Published by Constable 19 July 2012
320 pp, hardback, £18.99
Reviewed by Debbie Taylor
Hoping to do for Cambridge what Colin Dexter did for Oxford with his Morse series is crime novelist Alison Bruce – but her maverick D.C. Gary Goodhew is no Endeavour Morse. In fact the one real flaw in this otherwise engrossing and well-plotted novel is the oddly flat characterization of her main protagonist. So although we first encounter Goodhew doggedly disobeying orders, as per, and nabbing a ne’er-do-well in a dark alley while the rest of the force is impotently occupied elsewhere, there’s little in Bruce’s depiction of our hero to set him apart from the Kincaids and Markses of the team.
The story proper opens with a stabbing – in the jugular, with a flat-head screwdriver, in the car park of the Carlton Arms – of local high-school alumnus-turned-computer-whiz Joey McCarthy by a shadowy assailant who darkly declares, ‘I know everything.’
Jump-cut to A-level student Libby Brett sending confessional Facebook messages to a curiously laconic school friend of her older sister Rosie. It emerges that sister Rosie nipped out to the cinema one evening three years back and ended up tumbling from a motorway bridge on the A14 and splatting onto and under various speeding vehicles on the road below. Libby’s never accepted the verdict of suicide, either for Rosie or for brother Nathan, who snuffed it shortly afterwards, and she’s using this faceless Facebook correspondence as a way of mulling over their deaths.
As a flashback device this just about works and gives us an engaging first person narrator to care about and (later) fear for – which is perhaps why Goodhew and associated police procedural shenanigans seem somewhat uninvolving by comparison.

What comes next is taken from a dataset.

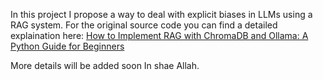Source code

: In this project I propose a way to deal with explicit biases in LLMs using a RAG system.
For the original source code you can find a detailed explaination here: [How to Implement RAG with ChromaDB and Ollama: A Python Guide for Beginners](https://medium.com/@arunpatidar26/rag-chromadb-ollama-python-guide-for-beginners-30857499d0a0)

More details will be added soon In shae Allah.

Young Libby lives chastely with Matt (who is dead brother Nathan’s erstwhile best friend) in a big shared house with a motley collection of musical-bed-playing students, including earnest American misfit Shanie, who is teased by the others and goes missing. The house is jointly rented, in absentia, by Libby’s and Matt’s respective fathers, who presumably have keys to all the rooms. Alone in the house one day, Libby overhears someone sneaking up and down the stairs, unlocking everyone’s doors. Later a faint smell of rotting meat starts to permeate the corridor outside Shanie’s room…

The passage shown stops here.